_EXERCISE DESCRIPTION:_
Restate the data below word for word. Leave the images out.
......
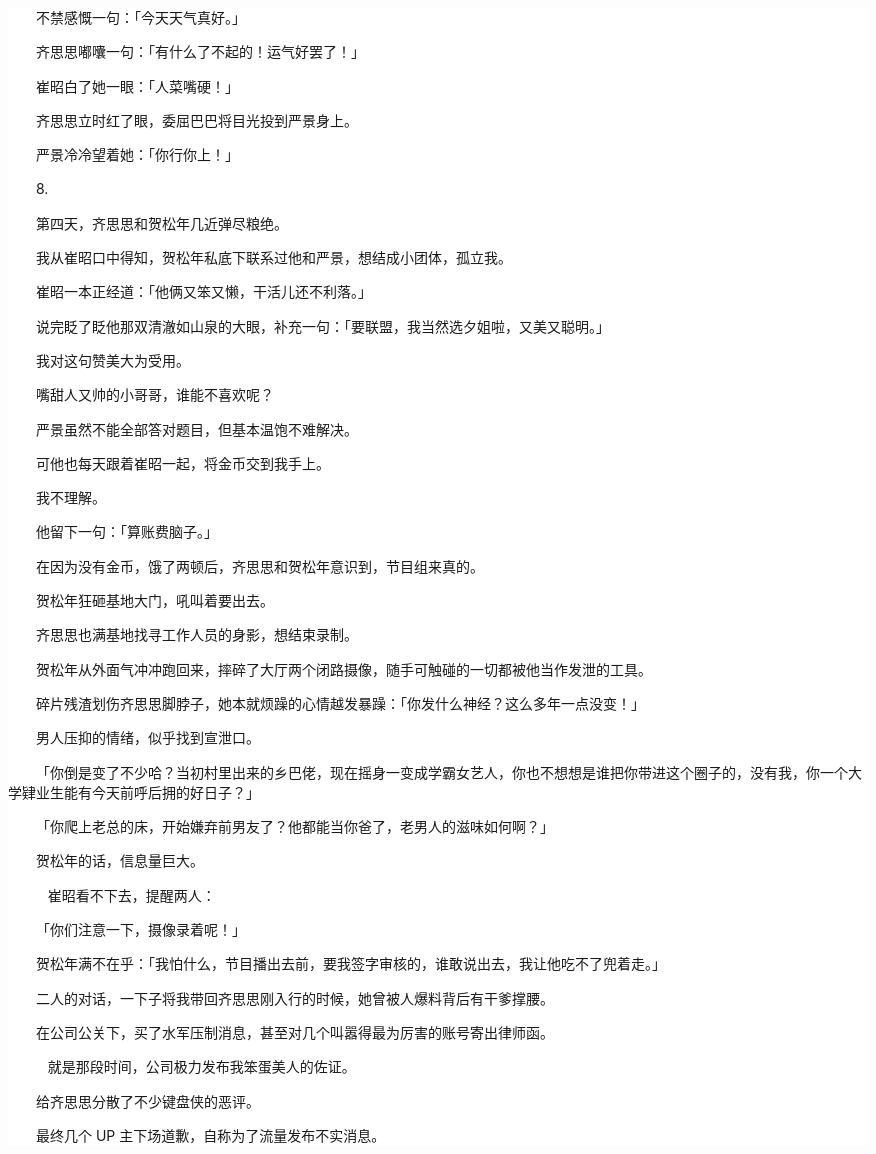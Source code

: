 &emsp;&emsp;不禁感慨一句：「今天天气真好。」  
  
&emsp;&emsp;齐思思嘟囔一句：「有什么了不起的！运气好罢了！」  
  
&emsp;&emsp;崔昭白了她一眼：「人菜嘴硬！」  
  
&emsp;&emsp;齐思思立时红了眼，委屈巴巴将目光投到严景身上。  
  
&emsp;&emsp;严景冷冷望着她：「你行你上！」  
  
&emsp;&emsp;8.  
  
&emsp;&emsp;第四天，齐思思和贺松年几近弹尽粮绝。  
  
&emsp;&emsp;我从崔昭口中得知，贺松年私底下联系过他和严景，想结成小团体，孤立我。  
  
&emsp;&emsp;崔昭一本正经道：「他俩又笨又懒，干活儿还不利落。」  
  
&emsp;&emsp;说完眨了眨他那双清澈如山泉的大眼，补充一句：「要联盟，我当然选夕姐啦，又美又聪明。」  
  
&emsp;&emsp;我对这句赞美大为受用。  
  
&emsp;&emsp;嘴甜人又帅的小哥哥，谁能不喜欢呢？  
  
&emsp;&emsp;严景虽然不能全部答对题目，但基本温饱不难解决。  
  
&emsp;&emsp;可他也每天跟着崔昭一起，将金币交到我手上。  
  
&emsp;&emsp;我不理解。  
  
&emsp;&emsp;他留下一句：「算账费脑子。」  
  
&emsp;&emsp;在因为没有金币，饿了两顿后，齐思思和贺松年意识到，节目组来真的。  
  
&emsp;&emsp;贺松年狂砸基地大门，吼叫着要出去。  
  
&emsp;&emsp;齐思思也满基地找寻工作人员的身影，想结束录制。  
  
&emsp;&emsp;贺松年从外面气冲冲跑回来，摔碎了大厅两个闭路摄像，随手可触碰的一切都被他当作发泄的工具。  
  
&emsp;&emsp;碎片残渣划伤齐思思脚脖子，她本就烦躁的心情越发暴躁：「你发什么神经？这么多年一点没变！」  
  
&emsp;&emsp;男人压抑的情绪，似乎找到宣泄口。  
  
&emsp;&emsp;「你倒是变了不少哈？当初村里出来的乡巴佬，现在摇身一变成学霸女艺人，你也不想想是谁把你带进这个圈子的，没有我，你一个大学肄业生能有今天前呼后拥的好日子？」  
  
&emsp;&emsp;「你爬上老总的床，开始嫌弃前男友了？他都能当你爸了，老男人的滋味如何啊？」  
  
&emsp;&emsp;贺松年的话，信息量巨大。  
  
&emsp;&emsp;   崔昭看不下去，提醒两人：  
  
&emsp;&emsp;「你们注意一下，摄像录着呢！」  
  
&emsp;&emsp;贺松年满不在乎：「我怕什么，节目播出去前，要我签字审核的，谁敢说出去，我让他吃不了兜着走。」  
  
&emsp;&emsp;二人的对话，一下子将我带回齐思思刚入行的时候，她曾被人爆料背后有干爹撑腰。  
  
&emsp;&emsp;在公司公关下，买了水军压制消息，甚至对几个叫嚣得最为厉害的账号寄出律师函。  
  
&emsp;&emsp;   就是那段时间，公司极力发布我笨蛋美人的佐证。  
  
&emsp;&emsp;给齐思思分散了不少键盘侠的恶评。  
  
&emsp;&emsp;最终几个 UP 主下场道歉，自称为了流量发布不实消息。  
  
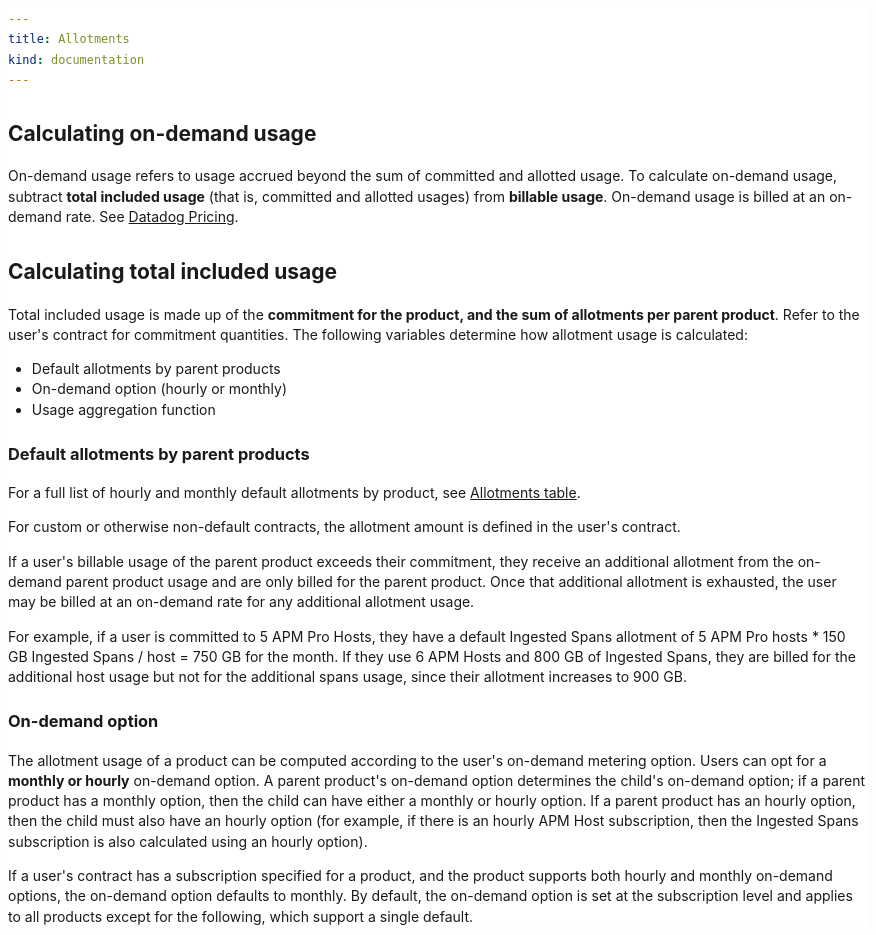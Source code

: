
 ```yaml
---
title: Allotments
kind: documentation
---
```


## Calculating on-demand usage

On-demand usage refers to usage accrued beyond the sum of committed and allotted usage. To calculate on-demand usage, subtract **total included usage** (that is, committed and allotted usages) from **billable usage**. On-demand usage is billed at an on-demand rate. See [Datadog Pricing][1].

## Calculating total included usage
Total included usage is made up of the **commitment for the product, and the sum of allotments per parent product**. Refer to the user's contract for commitment quantities. The following variables determine how allotment usage is calculated:

- Default allotments by parent products
- On-demand option (hourly or monthly)
- Usage aggregation function

### Default allotments by parent products

For a full list of hourly and monthly default allotments by product, see [Allotments table](#allotments-table).

For custom or otherwise non-default contracts, the allotment amount is defined in the user's contract.

If a user's billable usage of the parent product exceeds their commitment, they receive an additional allotment from the on-demand parent product usage and are only billed for the parent product. Once that additional allotment is exhausted, the user may be billed at an on-demand rate for any additional allotment usage. 

For example, if a user is committed to 5 APM Pro Hosts, they have a default Ingested Spans allotment of 5 APM Pro hosts * 150 GB Ingested Spans / host = 750 GB for the month. If they use 6 APM Hosts and 800 GB of Ingested Spans, they are billed for the additional host usage but not for the additional spans usage, since their allotment increases to 900 GB.

### On-demand option

The allotment usage of a product can be computed according to the user's on-demand metering option. Users can opt for a **monthly or hourly** on-demand option. A parent product's on-demand option determines the child's on-demand option; if a parent product has a monthly option, then the child can have either a monthly or hourly option. If a parent product has an hourly option, then the child must also have an hourly option (for example, if there is an hourly APM Host subscription, then the Ingested Spans subscription is also calculated using an hourly option).

If a user's contract has a subscription specified for a product, and the product supports both hourly and monthly on-demand options, the on-demand option defaults to monthly. By default, the on-demand option is set at the subscription level and applies to all products except for the following, which support a single default. 


[1]: https://www.datadoghq.com/pricing/list/
[3]: /account_management/plan_and_usage/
......
_TASK RESPONSE:_
Source code

: &emsp;&emsp;不禁感慨一句：「今天天气真好。」  
  
&emsp;&emsp;齐思思嘟囔一句：「有什么了不起的！运气好罢了！」  
  
&emsp;&emsp;崔昭白了她一眼：「人菜嘴硬！」  
  
&emsp;&emsp;齐思思立时红了眼，委屈巴巴将目光投到严景身上。  
  
&emsp;&emsp;严景冷冷望着她：「你行你上！」  
  
&emsp;&emsp;8.  
  
&emsp;&emsp;第四天，齐思思和贺松年几近弹尽粮绝。  
  
&emsp;&emsp;我从崔昭口中得知，贺松年私底下联系过他和严景，想结成小团体，孤立我。  
  
&emsp;&emsp;崔昭一本正经道：「他俩又笨又懒，干活儿还不利落。」  
  
&emsp;&emsp;说完眨了眨他那双清澈如山泉的大眼，补充一句：「要联盟，我当然选夕姐啦，又美又聪明。」  
  
&emsp;&emsp;我对这句赞美大为受用。  
  
&emsp;&emsp;嘴甜人又帅的小哥哥，谁能不喜欢呢？  
  
&emsp;&emsp;严景虽然不能全部答对题目，但基本温饱不难解决。  
  
&emsp;&emsp;可他也每天跟着崔昭一起，将金币交到我手上。  
  
&emsp;&emsp;我不理解。  
  
&emsp;&emsp;他留下一句：「算账费脑子。」  
  
&emsp;&emsp;在因为没有金币，饿了两顿后，齐思思和贺松年意识到，节目组来真的。  
  
&emsp;&emsp;贺松年狂砸基地大门，吼叫着要出去。  
  
&emsp;&emsp;齐思思也满基地找寻工作人员的身影，想结束录制。  
  
&emsp;&emsp;贺松年从外面气冲冲跑回来，摔碎了大厅两个闭路摄像，随手可触碰的一切都被他当作发泄的工具。  
  
&emsp;&emsp;碎片残渣划伤齐思思脚脖子，她本就烦躁的心情越发暴躁：「你发什么神经？这么多年一点没变！」  
  
&emsp;&emsp;男人压抑的情绪，似乎找到宣泄口。  
  
&emsp;&emsp;「你倒是变了不少哈？当初村里出来的乡巴佬，现在摇身一变成学霸女艺人，你也不想想是谁把你带进这个圈子的，没有我，你一个大学肄业生能有今天前呼后拥的好日子？」  
  
&emsp;&emsp;「你爬上老总的床，开始嫌弃前男友了？他都能当你爸了，老男人的滋味如何啊？」  
  
&emsp;&emsp;贺松年的话，信息量巨大。  
  
&emsp;&emsp;   崔昭看不下去，提醒两人：  
  
&emsp;&emsp;「你们注意一下，摄像录着呢！」  
  
&emsp;&emsp;贺松年满不在乎：「我怕什么，节目播出去前，要我签字审核的，谁敢说出去，我让他吃不了兜着走。」  
  
&emsp;&emsp;二人的对话，一下子将我带回齐思思刚入行的时候，她曾被人爆料背后有干爹撑腰。  
  
&emsp;&emsp;在公司公关下，买了水军压制消息，甚至对几个叫嚣得最为厉害的账号寄出律师函。  
  
&emsp;&emsp;   就是那段时间，公司极力发布我笨蛋美人的佐证。  
  
&emsp;&emsp;给齐思思分散了不少键盘侠的恶评。  
  
&emsp;&emsp;最终几个 UP 主下场道歉，自称为了流量发布不实消息。  
  
Source code

:
 ```yaml
---
title: Allotments
kind: documentation
---
```


## Calculating on-demand usage

On-demand usage refers to usage accrued beyond the sum of committed and allotted usage. To calculate on-demand usage, subtract **total included usage** (that is, committed and allotted usages) from **billable usage**. On-demand usage is billed at an on-demand rate. See [Datadog Pricing][1].

## Calculating total included usage
Total included usage is made up of the **commitment for the product, and the sum of allotments per parent product**. Refer to the user's contract for commitment quantities. The following variables determine how allotment usage is calculated:

- Default allotments by parent products
- On-demand option (hourly or monthly)
- Usage aggregation function

### Default allotments by parent products

For a full list of hourly and monthly default allotments by product, see [Allotments table](#allotments-table).

For custom or otherwise non-default contracts, the allotment amount is defined in the user's contract.

If a user's billable usage of the parent product exceeds their commitment, they receive an additional allotment from the on-demand parent product usage and are only billed for the parent product. Once that additional allotment is exhausted, the user may be billed at an on-demand rate for any additional allotment usage. 

For example, if a user is committed to 5 APM Pro Hosts, they have a default Ingested Spans allotment of 5 APM Pro hosts * 150 GB Ingested Spans / host = 750 GB for the month. If they use 6 APM Hosts and 800 GB of Ingested Spans, they are billed for the additional host usage but not for the additional spans usage, since their allotment increases to 900 GB.

### On-demand option

The allotment usage of a product can be computed according to the user's on-demand metering option. Users can opt for a **monthly or hourly** on-demand option. A parent product's on-demand option determines the child's on-demand option; if a parent product has a monthly option, then the child can have either a monthly or hourly option. If a parent product has an hourly option, then the child must also have an hourly option (for example, if there is an hourly APM Host subscription, then the Ingested Spans subscription is also calculated using an hourly option).

If a user's contract has a subscription specified for a product, and the product supports both hourly and monthly on-demand options, the on-demand option defaults to monthly. By default, the on-demand option is set at the subscription level and applies to all products except for the following, which support a single default. 


[1]: https://www.datadoghq.com/pricing/list/
[3]: /account_management/plan_and_usage/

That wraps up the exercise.